Virenwächter für Unix Dazuko – ein Open-Source-Projekt zur Dateizugriffskontrolle

Ordnungsmerkmale

erschienen in: <kes> 2004#2, Seite 93

Rubrik: Systeme und ihr Umfeld

Schlagwort: Viren-Abwehr

Schlagwort: Dateizugriffskontrolle

Zusammenfassung: Effizienter Virenschutz muss bereits auf Dateizugriffsebene ansetzen. Das Open-Source-Projekt Dazuko (Datei-Zugriffs-Kontrolle) hat sich die Aufgabe gestellt, ein plattformunabhängiges Standardschnittstellen-Modul zur Dateizugriffssteuerung zu entwickeln, das zugleich jedermann zugänglich ist.

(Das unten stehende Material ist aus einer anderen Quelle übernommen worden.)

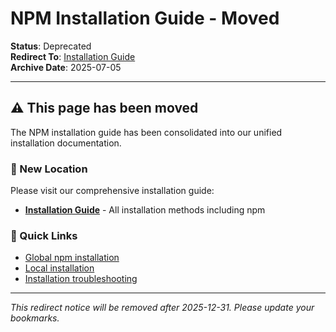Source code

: # NPM Installation Guide - Moved

**Status**: Deprecated  
**Redirect To**: [Installation Guide](quickstart/installation.md)  
**Archive Date**: 2025-07-05

---

## ⚠️ This page has been moved

The NPM installation guide has been consolidated into our unified installation documentation.

### 📍 New Location

Please visit our comprehensive installation guide:

- **[Installation Guide](quickstart/installation.md)** - All installation methods including npm

### 🔗 Quick Links

- [Global npm installation](quickstart/installation.md#npm-installation-recommended)
- [Local installation](quickstart/installation.md#local-installation)
- [Installation troubleshooting](quickstart/installation.md#troubleshooting)

---

_This redirect notice will be removed after 2025-12-31. Please update your bookmarks._
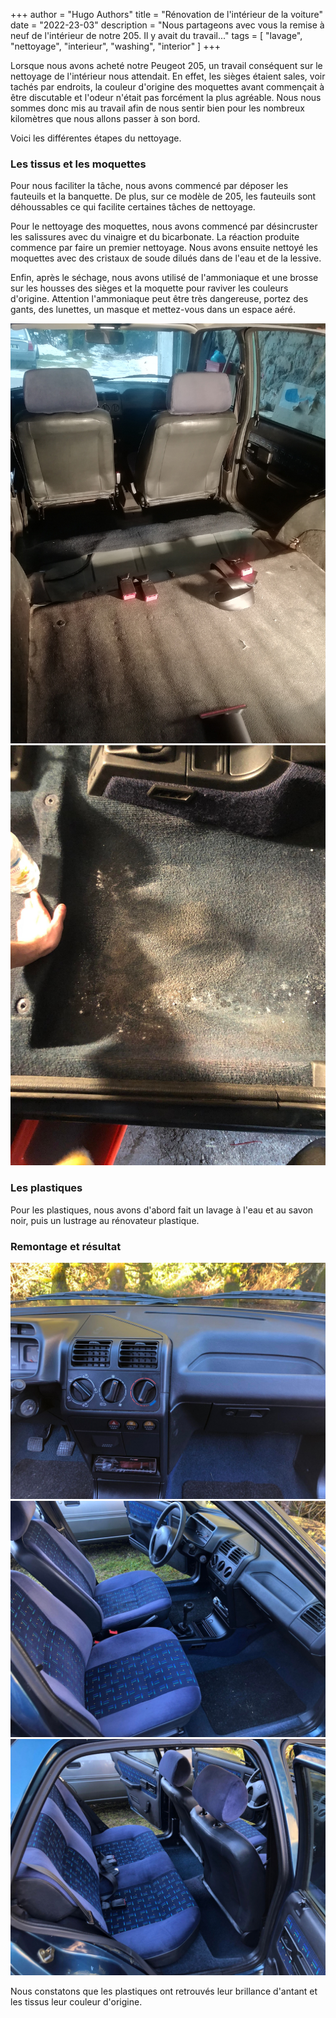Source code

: +++
author = "Hugo Authors"
title = "Rénovation de l'intérieur de la voiture"
date = "2022-23-03"
description = "Nous partageons avec vous la remise à neuf de l'intérieur de notre 205. Il y avait du travail..."
tags = [
    "lavage", "nettoyage", "interieur", "washing", "interior" 
]
+++

Lorsque nous avons acheté notre Peugeot 205, un travail conséquent sur le nettoyage de l'intérieur nous attendait. En effet, les sièges étaient sales, voir tachés par endroits, la couleur d'origine des moquettes avant commençait à être discutable et l'odeur n'était pas forcément la plus agréable. Nous nous sommes donc mis au travail afin de nous sentir bien pour les nombreux kilomètres que nous allons passer à son bord.

Voici les différentes étapes du nettoyage.

### Les tissus et les moquettes
Pour nous faciliter la tâche, nous avons commencé par déposer les fauteuils et la banquette. De plus, sur ce modèle de 205, les fauteuils sont déhoussables ce qui facilite certaines tâches de nettoyage.

Pour le nettoyage des moquettes, nous avons commencé par désincruster les salissures avec du vinaigre et du bicarbonate. La réaction produite commence par faire un premier nettoyage. Nous avons ensuite nettoyé les moquettes avec des cristaux de soude dilués dans de l'eau et de la lessive.

Enfin, après le séchage, nous avons utilisé de l'ammoniaque et une brosse sur les housses des sièges et la moquette pour raviver les couleurs d'origine. Attention l'ammoniaque peut être très dangereuse, portez des gants, des lunettes, un masque et mettez-vous dans un espace aéré.

<img src="/images/interior-washing/1.jpg">

<img src="/images/interior-washing/3.jpg">

### Les plastiques

Pour les plastiques, nous avons d'abord fait un lavage à l'eau et au savon noir, puis un lustrage au rénovateur plastique.

### Remontage et résultat

<img src="/images/interior-washing/5.jpg">
<img src="/images/interior-washing/6.jpg">
<img src="/images/interior-washing/7.jpg">

Nous constatons que les plastiques ont retrouvés leur brillance d'antant et les tissus leur couleur d'origine.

Autor: Von John Ogness und Detlef Langrock, Tettnang

Im Kampf gegen Malware ist der Schutz auf Dateizugriffsebene der einzige Erfolg versprechende Weg. Die Fähigkeit, Computerviren aufzuspüren, bevor sie Gelegenheit haben, das Betriebssystem anzugreifen, stellt einen wirksamen und verlässlichen Echtzeitschutz dar. Allerdings bedeutet die Implementierung auf Dateizugriffsebene einen tiefen Systemeingriff, denn das Betriebssystem muss einem Anti-Viren-Scanner gestatten, noch vor ihm selbst auf Dateien zuzugreifen.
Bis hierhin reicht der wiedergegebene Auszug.